Tandem mass spectrometry (MS/MS) has proven effective in identifying isomers, particularly when coupled with high-performance liquid chromatography (HPLC). For instance, ion trap and triple quadrupole MS/MS have been used to identify isomers of perfluorooctane sulfonate (PFOS) by analyzing their fragmentation patterns and retention times Langlois, 2006. Additionally, infrared ion spectroscopy (IRIS) combined with MS has shown promise in distinguishing positional isomers, such as ortho-, meta-, and para-isomers, by probing diagnostic vibrations specific to each isomer Outersterp, 2020.

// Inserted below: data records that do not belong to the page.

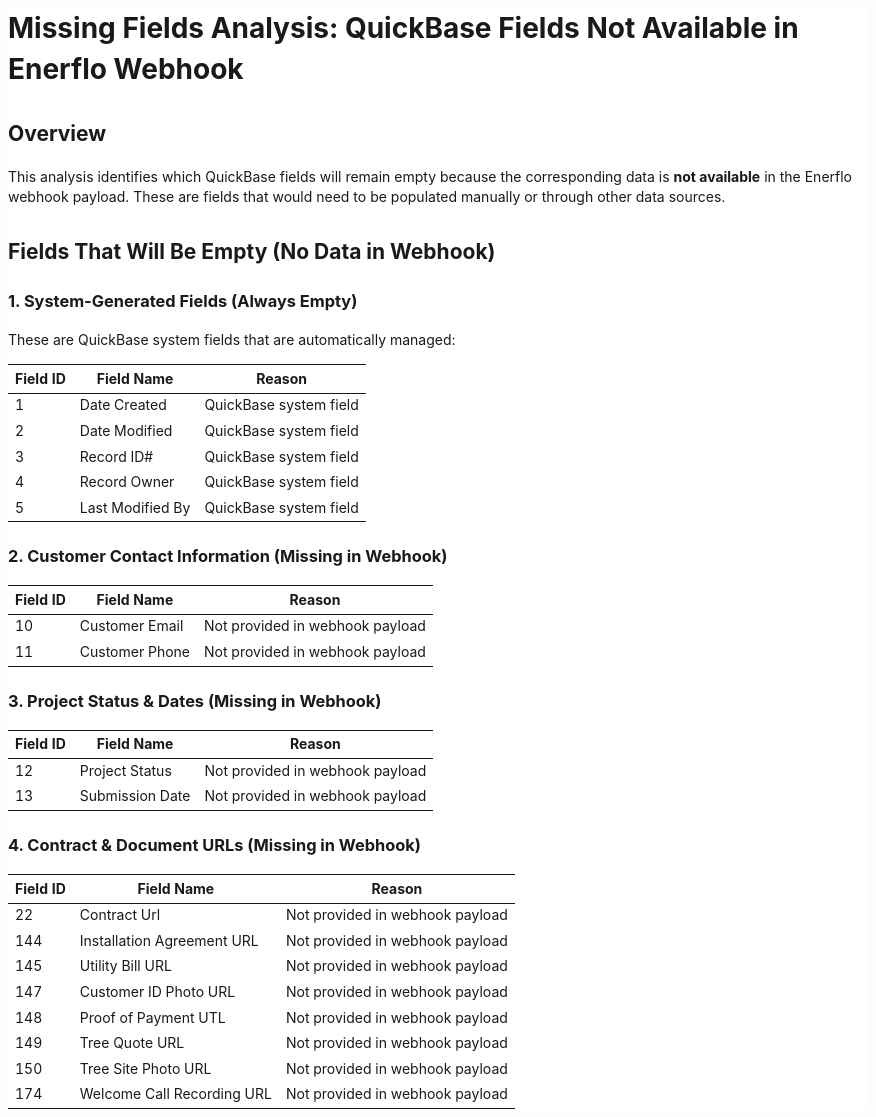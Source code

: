 # Missing Fields Analysis: QuickBase Fields Not Available in Enerflo Webhook

## Overview
This analysis identifies which QuickBase fields will remain empty because the corresponding data is **not available** in the Enerflo webhook payload. These are fields that would need to be populated manually or through other data sources.

## Fields That Will Be Empty (No Data in Webhook)

### 1. **System-Generated Fields** (Always Empty)
These are QuickBase system fields that are automatically managed:

| Field ID | Field Name | Reason |
|----------|------------|---------|
| 1 | Date Created | QuickBase system field |
| 2 | Date Modified | QuickBase system field |
| 3 | Record ID# | QuickBase system field |
| 4 | Record Owner | QuickBase system field |
| 5 | Last Modified By | QuickBase system field |

### 2. **Customer Contact Information** (Missing in Webhook)
| Field ID | Field Name | Reason |
|----------|------------|---------|
| 10 | Customer Email | Not provided in webhook payload |
| 11 | Customer Phone | Not provided in webhook payload |

### 3. **Project Status & Dates** (Missing in Webhook)
| Field ID | Field Name | Reason |
|----------|------------|---------|
| 12 | Project Status | Not provided in webhook payload |
| 13 | Submission Date | Not provided in webhook payload |

### 4. **Contract & Document URLs** (Missing in Webhook)
| Field ID | Field Name | Reason |
|----------|------------|---------|
| 22 | Contract Url | Not provided in webhook payload |
| 144 | Installation Agreement URL | Not provided in webhook payload |
| 145 | Utility Bill URL | Not provided in webhook payload |
| 147 | Customer ID Photo URL | Not provided in webhook payload |
| 148 | Proof of Payment UTL | Not provided in webhook payload |
| 149 | Tree Quote URL | Not provided in webhook payload |
| 150 | Tree Site Photo URL | Not provided in webhook payload |
| 174 | Welcome Call Recording URL | Not provided in webhook payload |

Despite these advancements, MS alone often struggles to distinguish isomers due to their identical mass-to-charge ratios. Techniques like gas chromatography-mass spectrometry (GC-MS) with soft ionization, and derivatization strategies like mCPBA epoxidation, have been developed to enhance isomer identification. These methods allow for the analysis of isomer-specific fragments and the spatial mapping of isomers in complex biological samples Furuhashi, 2017; Kuo, 2019. Moreover, laser control MS has been used to achieve quantitative identification of geometric and structural isomers by exploiting differences in their fragmentation patterns induced by shaped femtosecond laser pulses Cruz, 2007.
In summary, mass spectrometry can identify isomers, but it often requires advanced techniques such as high-resolution MS, tandem MS, IRIS, and specialized ionization methods. These techniques enhance the ability to distinguish isomers by analyzing their unique fragmentation patterns and diagnostic vibrations.